In summary, unlike the R2-based and SBO approaches where global measurements of blood oxygenation are obtained from MR visible vessels, the R2′-based approaches are capable of providing regional tissue measurements of blood oxygenation, an approach that is clearly of importance for assessing regional alterations resulting from neurological diseases that do not affect the entire brain. In addition, since the signal model proposed by Yablonskiy and Haacke88 assumes that blood vessels are randomly orientated with respect to the main magnetic field, R2′-based approaches are insensitive to vessel orientations. Nevertheless, there are several limitations associated with R2′-based approaches. First, magnetic field variation from sources other than deoxyhemoglobin needs to be corrected to obtain accurate measures of blood oxygenation. An and Lin demonstrated that vCBV was substantially overestimated (3.68 ± 0.52%) but became more consistent with the value reported in the literature after correcting for local field variation.98 However, the needed correction lengthened the total acquisition time. Second, the assumption that intracranial vessels are randomly orientated with respect to the main magnetic field may not be completely valid. Using the susceptibility weighted imaging approach,104 it appears that most intracranial veins run in parallel with white matter tracts.82 Nevertheless, this assumption is most likely valid at the capillary level. Finally, unlike R2-based and SBO approaches, which are capable of obtaining estimates of blood oxygenation <1 min, the R2′-based approaches typically take ∼5 min or more to ensure an adequate signal-to-noise ratio for obtaining accurate measures of blood oxygenation. This is due to the fact that the R2′-based approaches rely on signal changes induced by a relatively small fraction of blood in each imaging voxel (CBV, 3–5%). Although the acquisition time appears long when compared to R2-based and SBO approaches, the ASE approach proposed by An and Lin93 has been clinically evaluated. Specifically, a prospective study focusing on the ability of ASE measured CMRO2 to discern tissue viability in acute ischemic stroke patients has been conducted,105 which will be discussed below.
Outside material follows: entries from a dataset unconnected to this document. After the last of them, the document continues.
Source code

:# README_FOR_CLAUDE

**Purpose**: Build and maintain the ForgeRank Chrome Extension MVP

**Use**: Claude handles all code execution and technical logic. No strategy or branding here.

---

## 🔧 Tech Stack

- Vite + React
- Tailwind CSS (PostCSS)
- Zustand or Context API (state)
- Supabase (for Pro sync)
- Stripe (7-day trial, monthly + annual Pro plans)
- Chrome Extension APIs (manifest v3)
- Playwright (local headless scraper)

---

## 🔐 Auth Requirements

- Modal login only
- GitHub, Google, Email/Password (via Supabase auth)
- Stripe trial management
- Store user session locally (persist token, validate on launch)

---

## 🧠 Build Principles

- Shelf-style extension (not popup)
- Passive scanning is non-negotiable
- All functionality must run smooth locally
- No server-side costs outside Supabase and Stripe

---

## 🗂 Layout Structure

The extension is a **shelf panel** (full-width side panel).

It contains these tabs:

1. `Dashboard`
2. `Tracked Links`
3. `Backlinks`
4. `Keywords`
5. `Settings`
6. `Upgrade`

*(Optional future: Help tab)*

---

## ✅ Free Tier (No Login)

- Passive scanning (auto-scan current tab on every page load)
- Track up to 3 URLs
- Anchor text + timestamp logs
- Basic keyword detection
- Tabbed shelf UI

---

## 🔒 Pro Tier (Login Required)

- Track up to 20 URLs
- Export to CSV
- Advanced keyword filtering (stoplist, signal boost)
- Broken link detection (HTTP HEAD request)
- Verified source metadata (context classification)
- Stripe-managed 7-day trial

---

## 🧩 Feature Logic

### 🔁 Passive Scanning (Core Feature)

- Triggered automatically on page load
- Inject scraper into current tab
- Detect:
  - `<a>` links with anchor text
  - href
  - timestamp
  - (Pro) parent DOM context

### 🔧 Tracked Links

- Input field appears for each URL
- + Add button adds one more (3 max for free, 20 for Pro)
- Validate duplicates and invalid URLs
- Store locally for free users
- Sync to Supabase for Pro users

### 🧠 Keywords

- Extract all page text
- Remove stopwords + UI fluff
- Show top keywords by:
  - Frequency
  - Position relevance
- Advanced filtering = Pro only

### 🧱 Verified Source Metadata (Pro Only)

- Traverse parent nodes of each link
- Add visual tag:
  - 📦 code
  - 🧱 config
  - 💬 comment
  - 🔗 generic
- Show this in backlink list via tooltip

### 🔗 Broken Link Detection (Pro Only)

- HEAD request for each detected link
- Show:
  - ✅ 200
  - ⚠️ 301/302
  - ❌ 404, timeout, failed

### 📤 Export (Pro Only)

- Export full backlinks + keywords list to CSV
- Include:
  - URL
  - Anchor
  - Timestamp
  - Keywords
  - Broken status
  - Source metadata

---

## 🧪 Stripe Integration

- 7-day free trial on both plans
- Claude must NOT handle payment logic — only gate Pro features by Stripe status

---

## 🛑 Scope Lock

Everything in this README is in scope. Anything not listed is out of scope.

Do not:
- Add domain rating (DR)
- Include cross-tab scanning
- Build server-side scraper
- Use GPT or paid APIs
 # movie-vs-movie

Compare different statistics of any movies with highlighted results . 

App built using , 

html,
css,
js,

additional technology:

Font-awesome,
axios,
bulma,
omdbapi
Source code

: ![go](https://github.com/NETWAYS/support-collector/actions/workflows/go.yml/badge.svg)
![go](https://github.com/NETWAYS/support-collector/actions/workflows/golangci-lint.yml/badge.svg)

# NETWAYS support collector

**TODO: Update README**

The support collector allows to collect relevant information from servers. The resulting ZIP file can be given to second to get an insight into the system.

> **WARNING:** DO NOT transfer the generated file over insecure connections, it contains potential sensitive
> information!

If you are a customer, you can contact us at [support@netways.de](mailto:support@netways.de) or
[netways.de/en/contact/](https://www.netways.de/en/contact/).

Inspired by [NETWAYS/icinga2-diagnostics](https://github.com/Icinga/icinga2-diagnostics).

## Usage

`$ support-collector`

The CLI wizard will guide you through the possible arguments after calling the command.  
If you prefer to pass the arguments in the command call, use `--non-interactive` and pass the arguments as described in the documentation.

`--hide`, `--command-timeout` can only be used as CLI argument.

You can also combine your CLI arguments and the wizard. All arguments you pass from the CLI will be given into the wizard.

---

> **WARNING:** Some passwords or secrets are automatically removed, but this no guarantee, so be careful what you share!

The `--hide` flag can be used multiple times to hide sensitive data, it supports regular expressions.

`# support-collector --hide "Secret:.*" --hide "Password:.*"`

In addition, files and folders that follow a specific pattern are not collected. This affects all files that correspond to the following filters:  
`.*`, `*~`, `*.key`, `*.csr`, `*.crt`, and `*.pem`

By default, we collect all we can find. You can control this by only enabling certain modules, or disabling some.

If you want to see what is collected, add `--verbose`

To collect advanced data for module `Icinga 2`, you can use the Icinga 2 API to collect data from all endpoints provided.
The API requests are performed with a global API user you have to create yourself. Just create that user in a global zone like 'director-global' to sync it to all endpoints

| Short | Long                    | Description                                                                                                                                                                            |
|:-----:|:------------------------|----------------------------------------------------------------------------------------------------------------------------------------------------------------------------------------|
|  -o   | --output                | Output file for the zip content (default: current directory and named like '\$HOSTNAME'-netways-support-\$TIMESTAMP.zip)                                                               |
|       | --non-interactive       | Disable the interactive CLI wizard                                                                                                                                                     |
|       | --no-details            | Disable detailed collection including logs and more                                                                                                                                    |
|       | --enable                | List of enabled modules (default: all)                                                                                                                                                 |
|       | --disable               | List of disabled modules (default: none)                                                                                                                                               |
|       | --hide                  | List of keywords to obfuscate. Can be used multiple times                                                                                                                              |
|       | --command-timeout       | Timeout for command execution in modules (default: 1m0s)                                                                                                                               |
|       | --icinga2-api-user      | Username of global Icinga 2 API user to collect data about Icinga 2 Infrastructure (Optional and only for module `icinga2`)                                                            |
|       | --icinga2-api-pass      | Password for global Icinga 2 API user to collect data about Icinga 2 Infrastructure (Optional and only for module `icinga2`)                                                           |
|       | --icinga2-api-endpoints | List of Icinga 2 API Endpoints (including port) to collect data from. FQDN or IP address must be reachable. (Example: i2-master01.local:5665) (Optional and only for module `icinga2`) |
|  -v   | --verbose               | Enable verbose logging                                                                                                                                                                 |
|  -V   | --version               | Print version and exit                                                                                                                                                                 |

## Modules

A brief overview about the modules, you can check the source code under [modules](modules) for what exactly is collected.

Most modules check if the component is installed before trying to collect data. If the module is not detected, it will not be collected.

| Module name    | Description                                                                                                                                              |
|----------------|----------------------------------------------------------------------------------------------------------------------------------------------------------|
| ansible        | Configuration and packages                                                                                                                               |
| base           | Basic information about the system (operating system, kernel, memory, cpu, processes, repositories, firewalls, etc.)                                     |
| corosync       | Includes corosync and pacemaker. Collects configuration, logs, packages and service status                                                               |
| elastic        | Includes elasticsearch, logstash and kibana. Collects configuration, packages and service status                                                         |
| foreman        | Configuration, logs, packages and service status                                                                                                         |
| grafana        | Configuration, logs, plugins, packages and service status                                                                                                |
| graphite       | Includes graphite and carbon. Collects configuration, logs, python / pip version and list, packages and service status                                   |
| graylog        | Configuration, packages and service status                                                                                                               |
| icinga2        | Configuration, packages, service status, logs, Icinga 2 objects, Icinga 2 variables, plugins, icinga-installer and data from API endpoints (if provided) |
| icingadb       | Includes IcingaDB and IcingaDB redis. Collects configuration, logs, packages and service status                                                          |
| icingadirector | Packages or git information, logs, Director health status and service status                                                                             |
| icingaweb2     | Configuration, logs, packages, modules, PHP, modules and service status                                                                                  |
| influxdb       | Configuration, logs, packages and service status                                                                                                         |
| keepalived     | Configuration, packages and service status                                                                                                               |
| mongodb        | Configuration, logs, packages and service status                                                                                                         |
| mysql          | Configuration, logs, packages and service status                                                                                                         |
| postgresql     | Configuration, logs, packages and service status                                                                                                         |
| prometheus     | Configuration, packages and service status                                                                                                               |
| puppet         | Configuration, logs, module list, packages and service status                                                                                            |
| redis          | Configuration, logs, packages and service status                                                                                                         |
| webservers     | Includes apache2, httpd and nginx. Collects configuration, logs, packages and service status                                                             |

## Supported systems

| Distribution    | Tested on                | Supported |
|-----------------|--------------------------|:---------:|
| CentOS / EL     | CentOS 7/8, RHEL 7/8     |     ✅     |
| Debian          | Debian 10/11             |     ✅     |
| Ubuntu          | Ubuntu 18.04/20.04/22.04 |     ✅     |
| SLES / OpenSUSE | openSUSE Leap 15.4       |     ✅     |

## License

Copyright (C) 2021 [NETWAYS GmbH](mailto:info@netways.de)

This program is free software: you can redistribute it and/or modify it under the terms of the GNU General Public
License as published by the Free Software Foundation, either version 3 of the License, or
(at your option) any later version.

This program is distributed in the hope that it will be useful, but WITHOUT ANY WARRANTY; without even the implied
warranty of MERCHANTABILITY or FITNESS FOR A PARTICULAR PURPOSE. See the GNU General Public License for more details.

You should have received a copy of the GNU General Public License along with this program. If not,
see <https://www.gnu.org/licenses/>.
Clinical applications in ischemic stroke
Although quantitative OEF provides a measure of the extent to which oxygen is extracted from arterial blood, CMRO2 has been shown to be more effective at discerning tissue viability during cerebral ischemia.105,106
While the feasibility of obtaining quantitative measures of CMRO2 has been demonstrated using the approaches discussed above (T2-based,81,107,108 SBO,81,85,109 and R2*-based methods110), the applications of MR derived CMRO2 for cerebral ischemia have largely relied on the R2*-based approaches.100,101,105,111–114 This is due to the fact that both R2-based and SBO approaches provide blood oxygenation in MR visible vessels and thus global instead of regional CMRO2 is typically obtained. Therefore, in the context of this review article, we will focus our discussion on the applications of PET and R2*-based approaches in cerebral ischemia below.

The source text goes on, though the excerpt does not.